Bakan Kirişçi ile 2022 yılı
değerlendirmesinde bir araya geldik.
Birçok soru soruldu.
Dikkatimi çekenlerden biri ise Bakan
Kirişçi’nin, sorulara verdiği cevapların içerisindeki istatistikleri hiçbir
yerden bakmayarak hemen aklından vermesi oldu.
Bu durum, kişinin yaptığı işi ne kadar çok
içselleştirdiğini gösterir.
Sayılarla haşır neşir olmak işin teorik kısmına
hakim olduğunu gösterse de bir de işin pratik tarafı var.
Sokak hayvanlarının sayısının 8 milyon
olduğu bilgisi beni epey endişelendirirken çip takılan sahipli hayvan sayısının
500 bin, çip bekleyenlerle birlikte 2 milyona ulaştığını söylemesi şaşkınlığımı
katmerledi.
Meğerse evlerde ne kadar da çok hayvan
dostumuz varmış.
Bizde de Minnoş isimli
bir tekir var. Her ne kadar bizden çok o, bizim sahibimiz gibi olsa da
eksikliğini hissedeceğimiz ama asla fazlalık görmediğimiz, ailemizin bir
parçası artık o.
Bakan Kirişçi’den Kasım ayında tüm
taraflarla yaptığı görüşmelerde sokak hayvanları konusundaki çalışmayı son
aşamaya getirdiklerini ve yakında Cumhurbaşkanı Erdoğan’a sunacağını dinlesem
de en çok dikkatimi çeken 8 milyon sokak hayvanının 6 milyonunun
kısırlaştırılacağı açıklamasıydı.
Bu inanılmaz bir sayı...
Kısırlaştırma dediğiniz işlem bildiğiniz
ameliyat...
Halihazırda ülkemizde 30 bin dolayındaki
veteriner hekimlerin 8 binden fazlası kamuda çalışıyor.
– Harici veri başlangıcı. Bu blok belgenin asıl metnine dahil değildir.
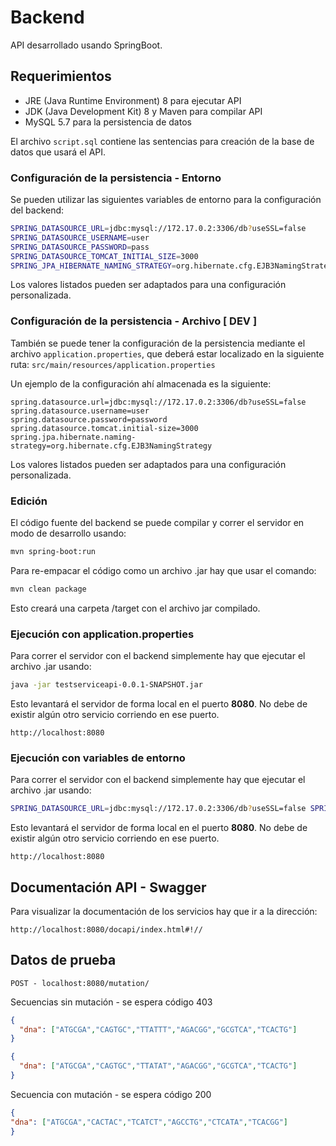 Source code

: # Backend

API desarrollado usando SpringBoot.

## Requerimientos

- JRE (Java Runtime Environment) 8 para ejecutar API
- JDK (Java Development Kit) 8 y Maven para compilar API
- MySQL 5.7 para la persistencia de datos

El archivo `script.sql` contiene las sentencias para creación de la base de datos que usará el API.

### Configuración de la persistencia - Entorno

Se pueden utilizar las siguientes variables de entorno para la configuración del backend:

```sh
SPRING_DATASOURCE_URL=jdbc:mysql://172.17.0.2:3306/db?useSSL=false
SPRING_DATASOURCE_USERNAME=user
SPRING_DATASOURCE_PASSWORD=pass
SPRING_DATASOURCE_TOMCAT_INITIAL_SIZE=3000
SPRING_JPA_HIBERNATE_NAMING_STRATEGY=org.hibernate.cfg.EJB3NamingStrategy
```

Los valores listados pueden ser adaptados para una configuración personalizada.

### Configuración de la persistencia - Archivo [ DEV ]

También se puede tener la configuración de la persistencia mediante el archivo `application.properties`, que deberá estar localizado en la siguiente ruta:
`
src/main/resources/application.properties
`

Un ejemplo de la configuración ahí almacenada es la siguiente:

```
spring.datasource.url=jdbc:mysql://172.17.0.2:3306/db?useSSL=false
spring.datasource.username=user
spring.datasource.password=password
spring.datasource.tomcat.initial-size=3000
spring.jpa.hibernate.naming-strategy=org.hibernate.cfg.EJB3NamingStrategy
```
Los valores listados pueden ser adaptados para una configuración personalizada.

### Edición

El código fuente del backend se puede compilar y correr el servidor en modo de desarrollo usando:

```sh
mvn spring-boot:run
```

Para re-empacar el código como un archivo .jar hay que usar el comando:

```sh
mvn clean package
```

Esto creará una carpeta /target con el archivo jar compilado.

### Ejecución con application.properties

Para correr el servidor con el backend simplemente hay que ejecutar el archivo .jar usando:

```sh
java -jar testserviceapi-0.0.1-SNAPSHOT.jar
```

Esto levantará el servidor de forma local en el puerto **8080**. No debe de existir algún otro servicio corriendo en ese puerto.

```
http://localhost:8080
```

### Ejecución con variables de entorno

Para correr el servidor con el backend simplemente hay que ejecutar el archivo .jar usando:

```sh
SPRING_DATASOURCE_URL=jdbc:mysql://172.17.0.2:3306/db?useSSL=false SPRING_DATASOURCE_USERNAME=user SPRING_DATASOURCE_PASSWORD=pass SPRING_DATASOURCE_TOMCAT_INITIAL_SIZE=3000 SPRING_JPA_HIBERNATE_NAMING_STRATEGY=org.hibernate.cfg.EJB3NamingStrategy java -jar testserviceapi-0.0.1-SNAPSHOT.jar
```

Esto levantará el servidor de forma local en el puerto **8080**. No debe de existir algún otro servicio corriendo en ese puerto.

```
http://localhost:8080
```


## Documentación API - Swagger

Para visualizar la documentación de los servicios hay que ir a la dirección:

```
http://localhost:8080/docapi/index.html#!//
```

## Datos de prueba

```
POST - localhost:8080/mutation/
```

Secuencias sin mutación - se espera código 403
```json
{
  "dna": ["ATGCGA","CAGTGC","TTATTT","AGACGG","GCGTCA","TCACTG"]
}
```
```json
{
  "dna": ["ATGCGA","CAGTGC","TTATAT","AGACGG","GCGTCA","TCACTG"]
}
```


Secuencia con mutación - se espera código 200
```json
{
"dna": ["ATGCGA","CACTAC","TCATCT","AGCCTG","CTCATA","TCACGG"]
}
```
23 Veteriner Fakültesindeki imkânların da
dâhil olacağı bir organizasyonla her gün iki tane ameliyat yapılsa kabaca 8
ayda tüm işlem biter.
Bu kaba hesap tabii ki yetersiz.
Esas olan ameliyathane sayısı ve ameliyat
sonrasındaki yoğun bakım imkânları...
Bu yeterliliği sahip 6 binden biraz fazla
yer olduğu düşünülünce ve sahipli 2 milyon hayvanın ihtiyaçlarının da bu
kliniklerde görüldüğü hesaba katılınca aslında böyle bir çalışmanın
yıllarca süreceği daha iyi anlaşılabiliyor.
Tabii bu sürede popülasyonun ne kadar daha
artacağı belirsizliğini korumaya devam edecek.
Bu hayvanlar giderek daha büyük bir tehdit
olarak hayatımızın içinde yer alıyor.
Öyle kolayca çözülemeyeceği açıkça
görülüyor.
Avrupalılar gibi bu canları katledecek
hâlimiz yok tabii ki...
Ama bir çözüm bulmak da şart!
Minnoş’a
verdiğim söz gereği bu konuya değindikten sonra biraz tarım
ekonomisine girelim.
Bakan Kirişçi’nin
birçok önemli açıklaması oldu.
Sanırım bunların arasında benim en önemli
gördüğüm Tarım Koridoru'nun geleceğiyle alakalı olan kısımdı.
Bu zamana kadar Ukrayna’nın satışa konu
edilen 35 milyon ton dolayındaki buğday, arpa ve yağlı
tohumunun 17 milyon tonu koridordan geçti.
Kara ve
demiryoluyla da Avrupa’ya doğru 8 milyon ton geçtiği düşünülüyor.
Tüm dünyanın konuştuğu bu rakamların
yanında Bakan Kirişçi esas sorunun Rusya’da
olduğunu söylemesi gerçekten ona hak vermeme neden oldu.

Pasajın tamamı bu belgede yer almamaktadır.